Celle-ci représentant un personnage en pied d’une élégance extrême, celle-là un profil charmant ou sévère, quelques-unes grimaçantes comme des masques antiques, la plupart d’une expression austère ou mélancolique, et toutes d’un travail exquis qu’elle ne pouvait se défendre d’admirer.

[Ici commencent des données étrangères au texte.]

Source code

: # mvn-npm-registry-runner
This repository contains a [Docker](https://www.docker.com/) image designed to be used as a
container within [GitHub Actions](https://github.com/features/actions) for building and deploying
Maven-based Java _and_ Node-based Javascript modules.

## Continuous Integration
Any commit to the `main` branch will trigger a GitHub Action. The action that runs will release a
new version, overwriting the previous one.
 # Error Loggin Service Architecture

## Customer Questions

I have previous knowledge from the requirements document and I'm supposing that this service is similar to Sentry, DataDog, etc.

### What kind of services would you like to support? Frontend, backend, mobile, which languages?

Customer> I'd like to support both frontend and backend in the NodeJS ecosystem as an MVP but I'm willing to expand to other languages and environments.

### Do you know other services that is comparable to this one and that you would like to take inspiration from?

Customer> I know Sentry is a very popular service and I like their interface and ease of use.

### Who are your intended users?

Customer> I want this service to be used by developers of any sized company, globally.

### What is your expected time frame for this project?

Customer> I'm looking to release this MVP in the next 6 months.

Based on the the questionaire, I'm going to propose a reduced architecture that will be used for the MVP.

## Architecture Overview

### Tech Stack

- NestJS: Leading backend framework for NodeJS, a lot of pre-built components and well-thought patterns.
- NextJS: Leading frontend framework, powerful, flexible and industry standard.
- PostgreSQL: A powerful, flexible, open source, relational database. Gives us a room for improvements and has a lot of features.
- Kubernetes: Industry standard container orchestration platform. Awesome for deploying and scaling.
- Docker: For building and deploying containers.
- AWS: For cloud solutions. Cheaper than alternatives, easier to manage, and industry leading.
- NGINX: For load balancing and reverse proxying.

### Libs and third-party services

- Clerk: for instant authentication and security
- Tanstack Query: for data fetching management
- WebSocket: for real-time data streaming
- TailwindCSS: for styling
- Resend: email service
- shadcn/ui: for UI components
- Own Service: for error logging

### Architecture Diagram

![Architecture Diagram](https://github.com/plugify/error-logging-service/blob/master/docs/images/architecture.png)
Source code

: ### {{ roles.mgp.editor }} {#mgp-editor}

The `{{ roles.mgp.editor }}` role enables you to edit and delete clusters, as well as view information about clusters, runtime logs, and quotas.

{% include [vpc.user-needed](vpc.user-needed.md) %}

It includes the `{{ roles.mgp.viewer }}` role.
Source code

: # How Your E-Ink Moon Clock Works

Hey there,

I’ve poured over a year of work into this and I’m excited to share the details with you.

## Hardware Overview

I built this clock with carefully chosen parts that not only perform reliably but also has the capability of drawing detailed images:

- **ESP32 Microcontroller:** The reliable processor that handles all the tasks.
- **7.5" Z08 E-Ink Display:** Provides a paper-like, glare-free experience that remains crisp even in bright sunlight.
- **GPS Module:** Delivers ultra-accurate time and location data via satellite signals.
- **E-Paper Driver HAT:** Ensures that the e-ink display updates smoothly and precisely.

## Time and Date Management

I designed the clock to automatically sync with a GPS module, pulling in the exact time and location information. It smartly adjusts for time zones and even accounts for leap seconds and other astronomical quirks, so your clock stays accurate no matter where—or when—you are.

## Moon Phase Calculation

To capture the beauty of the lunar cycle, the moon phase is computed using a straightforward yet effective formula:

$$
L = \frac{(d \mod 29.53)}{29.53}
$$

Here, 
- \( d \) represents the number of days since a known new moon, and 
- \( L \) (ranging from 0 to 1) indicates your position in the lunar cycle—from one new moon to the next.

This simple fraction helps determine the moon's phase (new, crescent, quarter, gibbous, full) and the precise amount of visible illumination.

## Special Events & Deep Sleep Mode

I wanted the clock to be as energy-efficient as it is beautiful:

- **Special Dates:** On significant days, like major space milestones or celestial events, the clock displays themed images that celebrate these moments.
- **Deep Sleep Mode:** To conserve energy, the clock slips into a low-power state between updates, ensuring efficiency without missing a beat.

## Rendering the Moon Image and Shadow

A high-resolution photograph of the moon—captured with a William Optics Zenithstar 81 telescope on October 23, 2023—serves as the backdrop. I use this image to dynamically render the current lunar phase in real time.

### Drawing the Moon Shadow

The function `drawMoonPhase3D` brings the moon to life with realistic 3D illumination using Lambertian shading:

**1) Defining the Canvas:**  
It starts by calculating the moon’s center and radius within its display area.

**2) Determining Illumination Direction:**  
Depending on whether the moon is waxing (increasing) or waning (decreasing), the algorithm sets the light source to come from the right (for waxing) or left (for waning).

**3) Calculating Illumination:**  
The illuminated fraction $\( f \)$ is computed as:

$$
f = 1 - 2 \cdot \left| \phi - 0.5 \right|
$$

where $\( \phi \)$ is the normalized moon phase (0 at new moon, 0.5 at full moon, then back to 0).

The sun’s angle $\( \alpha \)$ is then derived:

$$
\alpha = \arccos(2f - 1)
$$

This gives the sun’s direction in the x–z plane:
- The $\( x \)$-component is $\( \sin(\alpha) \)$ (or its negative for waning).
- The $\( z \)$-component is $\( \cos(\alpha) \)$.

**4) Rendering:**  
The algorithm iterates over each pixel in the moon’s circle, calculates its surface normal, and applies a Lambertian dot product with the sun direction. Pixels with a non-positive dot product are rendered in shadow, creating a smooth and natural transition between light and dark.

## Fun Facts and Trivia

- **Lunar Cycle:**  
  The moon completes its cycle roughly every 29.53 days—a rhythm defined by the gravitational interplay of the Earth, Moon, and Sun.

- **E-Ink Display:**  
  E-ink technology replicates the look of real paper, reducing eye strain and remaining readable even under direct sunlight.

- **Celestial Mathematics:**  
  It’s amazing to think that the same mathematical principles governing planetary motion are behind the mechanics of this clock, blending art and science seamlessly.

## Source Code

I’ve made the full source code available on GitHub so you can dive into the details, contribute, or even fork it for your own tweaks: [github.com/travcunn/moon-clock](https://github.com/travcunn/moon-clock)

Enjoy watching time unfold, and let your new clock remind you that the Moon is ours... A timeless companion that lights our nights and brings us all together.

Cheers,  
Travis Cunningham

Mais la fée la pressait.
— Vite donc, disait-elle, ne t’amuse pas à regarder tout ce monde-là, c’est moi, moi seule qu’il faut trouver.
Alors Diane trouva sous sa main une cornaline transparente sur le fond de laquelle se découpait en blanc mat un profil d’une beauté idéale, coiffé de cheveux rejetés en arrière avec un ruban et une étoile au front.
D’abord cette petite tête lui parut de la grandeur d’un chaton de bague ; mais, à mesure qu’elle la regardait, elle augmentait et elle arriva à remplir tout le creux de sa main.
— Enfin ! s’écria la fée, me voilà ! C’est bien moi, ta muse, ta mère, et tu vas voir que tu ne t’es pas trompée !
Elle se mit à dénouer son voile attaché par derrière mais Diane ne put voir sa figure, car la vision s’évanouit, et elle s’éveilla désespérée.
Pourtant la fiction avait été si vive et si frappante, qu’elle ne put retrouver ses esprits tout de suite et qu’elle serra la main, croyant y sentir le précieux camée, qui du moins, lui conserverait l’image précieuse si ardemment cherchée.
Hélas, cette illusion ne dura qu’un instant.
Elle eut beau serrer sa main et l’ouvrir ensuite, il n’y avait rien dedans, absolument rien.
Quand elle fut levée, le docteur entra chez elle portant une boîte en maroquin à agrafes d’or qu’il allait ouvrir, croyant lui causer une douce joie, mais elle s’écria en le repoussant :
— Non, non, mon bon ami ! Je ne dois pas la voir encore ! Elle ne veut pas. Il faut que je la trouve toute seule, sinon elle m’abandonnera pour jamais !
— Comme tu voudras, répondit le docteur ; tu as des idées à toi que je ne comprends pas toujours, mais que je ne veux pas contrarier. Je te laisse ce médaillon, il est à toi. Ton père te le donne, tu le regarderas quand la fée qui te parle en rêve t’en donnera la permission, ou quand tu ne croiras plus aux fées, ce qui arrivera bientôt, car te voici dans l’âge où on distingue le rêve de la réalité, et je ne suis pas inquiet de ta raison.
Diane remercia M. Féron de ses bonnes paroles et du beau cadeau qu’il avait obtenu pour elle.
Elle baisa le médaillon, et, sans l’ouvrir, le serra précieusement dans son petit secrétaire, après s’être juré à elle-même qu’elle attendrait la permission de la muse mystérieuse et elle se tint parole.
Elle résista au désir de connaître cette figure chérie et elle se remit à la chercher au bout de son crayon.
Mais elle tint aussi parole à son bon ami ; elle travailla avec plus de patience, ne s’obstinant plus à réussir tout de suite, et s’attachant à copier des études, sans espérer d’arriver à créer quelque chose de beau du jour au lendemain.
Une idée étrange qui l’aida à être patiente, c’est qu’elle croyait se rappeler parfaitement le beau profil qu’elle avait vu et touché dans son rêve.
Il était toujours devant ses yeux, et toujours le même, toutes les fois qu’elle voulait y penser ; elle se défendait d’y penser trop longtemps et trop souvent car alors il lui semblait le voir trembloter et menacer de disparaître.